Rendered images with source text
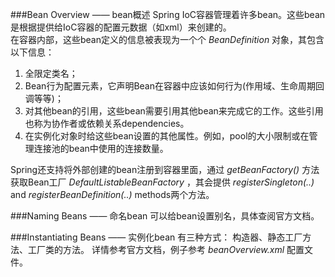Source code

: ###Bean Overview —— bean概述
Spring IoC容器管理着许多bean。这些bean是根据提供给IoC容器的配置元数据（如xml）来创建的。  
在容器内部，这些bean定义的信息被表现为一个个 *BeanDefinition* 对象，其包含以下信息：
1. 全限定类名；
2. Bean行为配置元素，它声明Bean在容器中应该如何行为(作用域、生命周期回调等等)；
3. 对其他bean的引用，这些bean需要引用其他bean来完成它的工作。这些引用也称为协作者或依赖关系dependencies。
4. 在实例化对象时给这些bean设置的其他属性。例如，pool的大小限制或在管理连接池的bean中使用的连接数量。

Spring还支持将外部创建的bean注册到容器里面，通过 *getBeanFactory()* 方法获取Bean工厂 *DefaultListableBeanFactory* ，其会提供 *registerSingleton(..)* and *registerBeanDefinition(..)* methods两个方法。

###Naming Beans —— 命名bean
可以给bean设置别名，具体查阅官方文档。

###Instantiating Beans —— 实例化bean
有三种方式： 构造器、静态工厂方法、工厂类的方法。
详情参考官方文档，例子参考 *beanOverview.xml* 配置文件。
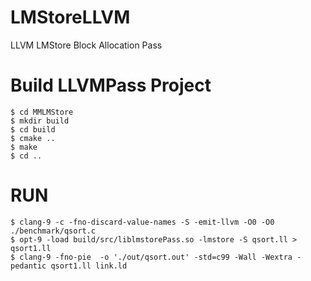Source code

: # LMStoreLLVM
LLVM LMStore Block Allocation Pass

# Build LLVMPass Project
    $ cd MMLMStore
    $ mkdir build
    $ cd build
    $ cmake ..
    $ make
    $ cd ..

# RUN
    $ clang-9 -c -fno-discard-value-names -S -emit-llvm -O0 -O0 ./benchmark/qsort.c 
    $ opt-9 -load build/src/liblmstorePass.so -lmstore -S qsort.ll > qsort1.ll 
    $ clang-9 -fno-pie  -o './out/qsort.out' -std=c99 -Wall -Wextra -pedantic qsort1.ll link.ld

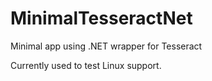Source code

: # MinimalTesseractNet
Minimal app using .NET wrapper for Tesseract

Currently used to test Linux support.
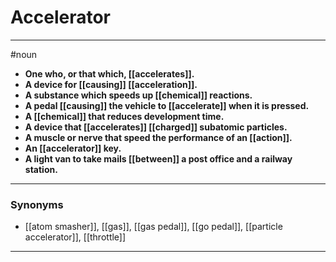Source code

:# Accelerator
---
#noun
- **One who, or that which, [[accelerates]].**
- **A device for [[causing]] [[acceleration]].**
- **A substance which speeds up [[chemical]] reactions.**
- **A pedal [[causing]] the vehicle to [[accelerate]] when it is pressed.**
- **A [[chemical]] that reduces development time.**
- **A device that [[accelerates]] [[charged]] subatomic particles.**
- **A muscle or nerve that speed the performance of an [[action]].**
- **An [[accelerator]] key.**
- **A light van to take mails [[between]] a post office and a railway station.**
---
### Synonyms
- [[atom smasher]], [[gas]], [[gas pedal]], [[go pedal]], [[particle accelerator]], [[throttle]]
---
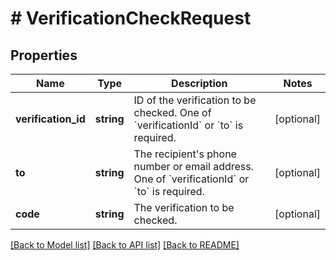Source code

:# # VerificationCheckRequest

## Properties

Name | Type | Description | Notes
------------ | ------------- | ------------- | -------------
**verification_id** | **string** | ID of the verification to be checked. One of &#x60;verificationId&#x60; or &#x60;to&#x60; is required. | [optional]
**to** | **string** | The recipient&#39;s phone number or email address. One of &#x60;verificationId&#x60; or &#x60;to&#x60; is required. | [optional]
**code** | **string** | The verification to be checked. | [optional]

[[Back to Model list]](../../README.md#models) [[Back to API list]](../../README.md#endpoints) [[Back to README]](../../README.md)
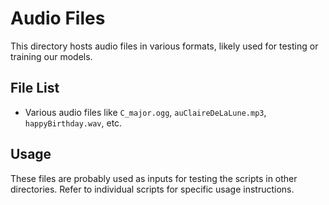 # Audio Files

This directory hosts audio files in various formats, likely used for testing or training our models.

## File List
- Various audio files like `C_major.ogg`, `auClaireDeLaLune.mp3`, `happyBirthday.wav`, etc.

## Usage
These files are probably used as inputs for testing the scripts in other directories. Refer to individual scripts for specific usage instructions.
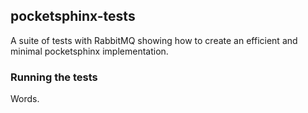 ## pocketsphinx-tests

A suite of tests with RabbitMQ showing how to create an efficient and minimal pocketsphinx implementation.

### Running the tests

Words.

» **Required work**:
Please say how many lines in the records above contain the word "Beans", and give only that number.

» **Result below**:
2